1. The Good – A record-smashing enforcement year. The DOJ and SEC have brought FCPA enforcement actions against 12 companies in 2020 and imposed financial penalties (fines and disgorgement) totaling $6.4 billion. The companies won’t pay it all to the U.S. Treasury; the feds give some FCPA defendants credit for amounts they pay enforcement authorities in other countries. But the DOJ and SEC imposed $6.4 billion in FCPA penalties, and that amount has to be paid somewhere.
For comparison, in each of 2019 and 2018, FCPA penalties were around $2.9 billion, and in 2017 were $1.8 billion.
How does our “modern era” compare with earlier times? Total FCPA penalties in 2005 were $37 million, $300,000 in 2000, and $0 in 1995.
(Thanks to FCPA Blog+ for the nifty stats.)
2. The Bad – Goldman Sachs kicked compliance personnel to the curb. With its $3.3 billion FCPA resolution in October, the Wall Street behemoth became the first American company to top our Top Ten list. If that wasn’t infamy enough, details about how Goldman’s business side treated compliance personnel are awful.

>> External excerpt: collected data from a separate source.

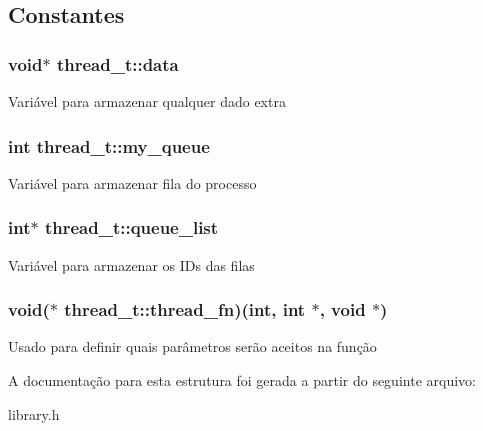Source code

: \subsection{Constantes}
\hypertarget{structthread__t_a757f72629b527b6b5b824e88561c19fe}{
\subsubsection[{data}]{\setlength{\rightskip}{0pt plus 5cm}void$\ast$ {\bf thread\_\-t::data}}}
\label{structthread__t_a757f72629b527b6b5b824e88561c19fe}
Variável para armazenar qualquer dado extra \hypertarget{structthread__t_ae76fa92871d4b1d1d8ef76dbb4f9ba33}{
\subsubsection[{my\_\-queue}]{\setlength{\rightskip}{0pt plus 5cm}int {\bf thread\_\-t::my\_\-queue}}}
\label{structthread__t_ae76fa92871d4b1d1d8ef76dbb4f9ba33}
Variável para armazenar fila do processo \hypertarget{structthread__t_a551de490b7ea93752ec46ce60a241c22}{
\subsubsection[{queue\_\-list}]{\setlength{\rightskip}{0pt plus 5cm}int$\ast$ {\bf thread\_\-t::queue\_\-list}}}
\label{structthread__t_a551de490b7ea93752ec46ce60a241c22}
Variável para armazenar os IDs das filas \hypertarget{structthread__t_af1823bc43b90c985e7dbc7e0a74ff543}{
\subsubsection[{thread\_\-fn}]{\setlength{\rightskip}{0pt plus 5cm}void($\ast$ {\bf thread\_\-t::thread\_\-fn})(int, int $\ast$, void $\ast$)}}
\label{structthread__t_af1823bc43b90c985e7dbc7e0a74ff543}
Usado para definir quais parâmetros serão aceitos na função 

A documentação para esta estrutura foi gerada a partir do seguinte arquivo:\begin{DoxyCompactItemize}
\item 
library.h\end{DoxyCompactItemize}
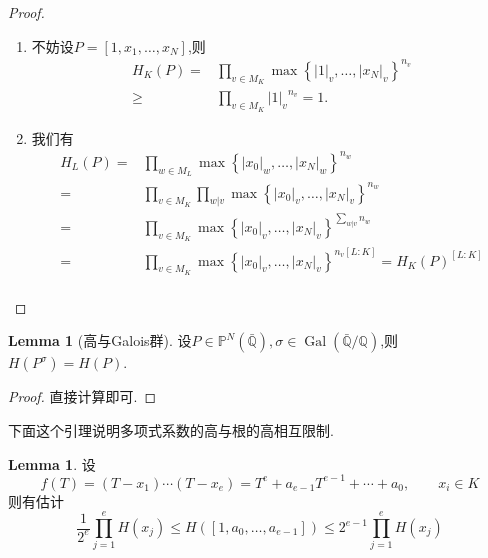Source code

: \documentclass[12pt,A4paper,oneside,reqno]{amsart}
\numberwithin{equation}{section}
\theoremstyle{definition}
\newtheorem{lemma}[theorem]{Lemma}
\theoremstyle{plain}
\theoremstyle{plain}
\numberwithin{equation}{section}
\theoremstyle{remark}
\newcommand{\Gal}{\operatorname{Gal}}
\begin{document}
\begin{proof}\
		\begin{enumerate}[1.]
		\item 不妨设$P=[1,x_1,\ldots,x_N]$,则
		\begin{equation*}
		\begin{aligned}
		H_K(P)=&\prod_{v \in M_K} \max \left\{|1|_v, \ldots , |x_N|_v \right\}^{n_v}\\
		\geqslant & \prod_{v \in M_K}{|1|_v}^{n_v}=1.
		\end{aligned}
		\end{equation*}
		\item 我们有
		\begin{equation*}
		\begin{aligned}
		H_L(P)=&\prod_{w \in M_L} \max \left\{|x_0|_w, \ldots , |x_N|_w \right\}^{n_w}\\
		=&\prod_{v \in M_K}\prod_{w|v} \max \left\{|x_0|_v, \ldots , |x_N|_v \right\}^{n_w}\\
		=&\prod_{v \in M_K} \max \left\{|x_0|_v, \ldots , |x_N|_v \right\}^{\sum_{w | v}n_w}\\
		=&\prod_{v \in M_K} \max \left\{|x_0|_v, \ldots , |x_N|_v \right\}^{n_v[L:K]}=H_K(P)^{[L:K]}\\
		\end{aligned}
		\end{equation*}
	\end{enumerate}
\end{proof}
\begin{lemma}[高与Galois群]\label{lem:Gal&hei}
	设$P \in \mathbb{P}^N(\bar{\mathbb{Q}}), \sigma \in \Gal(\bar{\mathbb{Q}}/\mathbb{Q})$,则$H(P^{\sigma})=H(P)$.
\end{lemma}
\begin{proof}
	直接计算即可.
\end{proof}
下面这个引理说明多项式系数的高与根的高相互限制.
\begin{lemma}\label{lem:poly&hei}
	设
	$$f(T)=(T-x_1) \cdots (T-x_e)=T^e+a_{e-1}T^{e-1}+\cdots +a_0, \qquad x_i \in K$$
	则有估计
	$$\frac{1}{2^e} \prod_{j=1}^{e}H(x_j) \leqslant H([1,a_0, \ldots ,a_{e-1}]) \leqslant 2^{e-1} \prod_{j=1}^{e}H(x_j)$$
\end{lemma}
\end{document}

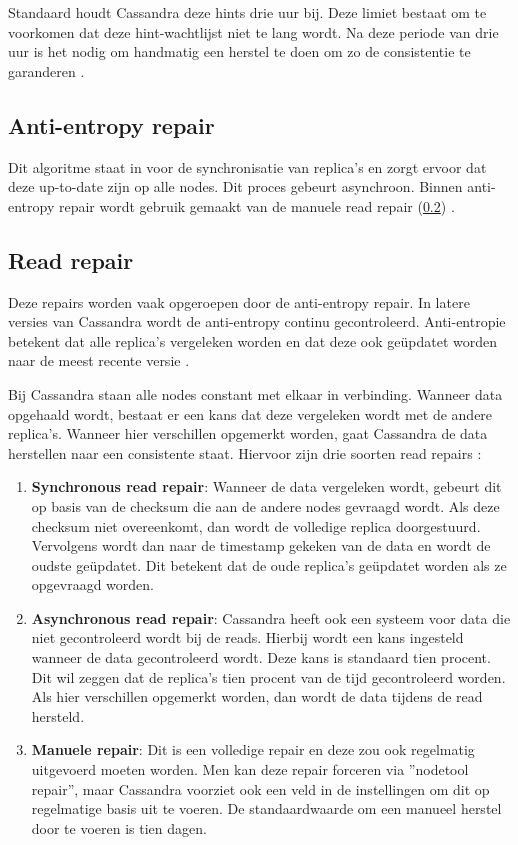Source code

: Standaard houdt Cassandra deze hints drie uur bij.
Deze limiet bestaat om te voorkomen dat deze hint-wachtlijst niet te lang wordt.
Na deze periode van drie uur is het nodig om handmatig een herstel te doen om zo de consistentie te garanderen \citep{strickland2014availability}.

\subsection{Anti-entropy repair}
Dit algoritme staat in voor de synchronisatie van replica's en zorgt ervoor dat deze up-to-date zijn op alle nodes.
Dit proces gebeurt asynchroon.
Binnen anti-entropy repair wordt gebruik gemaakt van de manuele read repair (\ref{sec:read_repair}) \citep{strickland2014availability}.

\subsection{Read repair}
\label{sec:read_repair}
Deze repairs worden vaak opgeroepen door de anti-entropy repair.
In latere versies van Cassandra wordt de anti-entropy continu gecontroleerd.
Anti-entropie betekent dat alle replica's vergeleken worden en dat deze ook geüpdatet worden naar de meest recente versie \citep{Kunz2013Entropy}.

Bij Cassandra staan alle nodes constant met elkaar in verbinding.
Wanneer data opgehaald wordt, bestaat er een kans dat deze vergeleken wordt met de andere replica's.
Wanneer hier verschillen opgemerkt worden, gaat Cassandra de data herstellen naar een consistente staat.
Hiervoor zijn drie soorten read repairs \citep{strickland2014availability}:

\begin{enumerate}
	\item \textbf{Synchronous read repair}:
	Wanneer de data vergeleken wordt, gebeurt dit op basis van de checksum die aan de andere nodes gevraagd wordt.
	Als deze checksum niet overeenkomt, dan wordt de volledige replica doorgestuurd.
	Vervolgens wordt dan naar de timestamp gekeken van de data en wordt de oudste geüpdatet.
	Dit betekent dat de oude replica's geüpdatet worden als ze opgevraagd worden.
	
	\item \textbf{Asynchronous read repair}:
	Cassandra heeft ook een systeem voor data die niet gecontroleerd wordt bij de reads.
	Hierbij wordt een kans ingesteld wanneer de data gecontroleerd wordt.
	Deze kans is standaard tien procent.
	Dit wil zeggen dat de replica's tien procent van de tijd gecontroleerd worden.
	Als hier verschillen opgemerkt worden, dan wordt de data tijdens de read hersteld.
	
	\item \textbf{Manuele repair}:
	Dit is een volledige repair en deze zou ook regelmatig uitgevoerd moeten worden.
	Men kan deze repair forceren via ''nodetool repair'', maar Cassandra voorziet ook een veld in de instellingen om dit op regelmatige basis uit te voeren.
	De standaardwaarde om een manueel herstel door te voeren is tien dagen.
\end{enumerate}

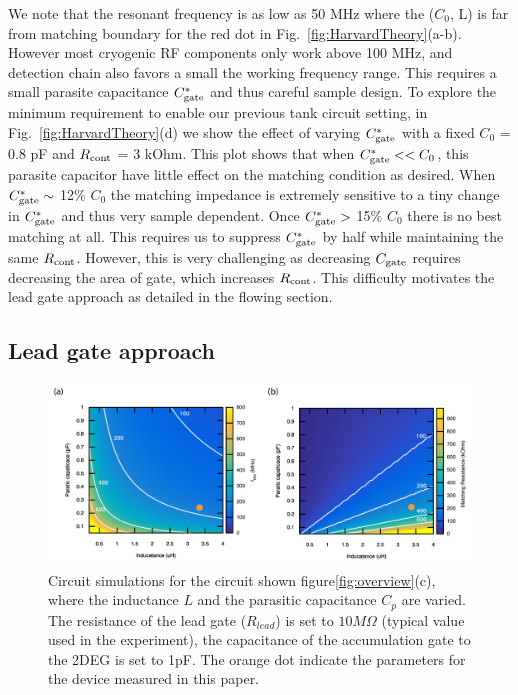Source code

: \documentclass[twocolumn]{article}
\begin{document}
	
	We note that the resonant frequency is as low as 50 MHz where the ($C_0$, L) is far from matching boundary for the red dot in Fig.\ \ref{fig:HarvardTheory}(a-b). However most cryogenic RF components only work above 100 MHz, and detection chain also favors a small the working frequency range. This requires a small parasite capacitance $C^*_{\rm gate} $ and thus careful sample design. To explore the minimum requirement to enable our previous tank circuit setting, in Fig.\ \ref{fig:HarvardTheory}(d) we show the effect of varying $C^*_{\rm gate}$ with a fixed $C_0$ = 0.8 pF and $R_{\rm cont}$ = 3 kOhm.  This plot shows that when  $C^*_{\rm gate} << C_0$, this parasite capacitor have little effect on the matching condition as desired. When $C^*_{\rm gate} \sim $ 12\% $C_0$ the matching impedance is extremely sensitive to a tiny change in $C^*_{\rm gate}$ and thus very sample dependent. Once $C^*_{\rm gate}>$ 15\% $C_0$ there is no best matching at all.  This requires us to suppress $C^*_{\rm gate}$ by half while maintaining the same $R_{\rm cont}$. However, this is very challenging as decreasing $C_{\rm gate}$ requires decreasing the area of gate, which increases $R_{\rm cont}$. This difficulty motivates the lead gate approach as detailed in the flowing section.


\subsection{Lead gate approach} %
	\label{sub:lead_gate_approach}
	
	\begin{figure}
		\includegraphics[width=\columnwidth]{Illustrations/Theory_figure/theory_delft_v3.pdf}
		\caption{Circuit simulations for the circuit shown figure\ref{fig:overview}(c), where the inductance $L$ and the parasitic capacitance $C_p$ are varied. The resistance of the lead gate ($R_{lead}$) is set to $10M\Omega$ (typical value used in the experiment), the capacitance of the accumulation gate to the 2DEG is set to 1pF. The orange dot indicate the parameters for the device measured in this paper.}
		\label{fig:lead_gate_theory}
	\end{figure}
\end{document}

After compliance officers blocked Goldman from taking on notorious wheeler-dealer Low Taek Jho AKA “Jho Low” as a private wealth management client, some business groups kept dealing with him.
In a March 13, 2010 email to a high-level business committee executive and others, Goldman’s regional head of compliance expressed frustration with the pressure to approve Low despite the red flags:
This has been an exceptionally trying experience I have to admit, and I believe that no matter what we do [a Goldman private wealth management executive] is not willing to accept that we are not in a position to onboard this prospect [Jho Low]. . . I do not believe we will ever be able to get comfortable with this matter. I’d like to shut this down once and for all . . . It is seldom that one sees a vendor report, which has been backed up verbally by them, that so clearly states that we should exercise extreme caution.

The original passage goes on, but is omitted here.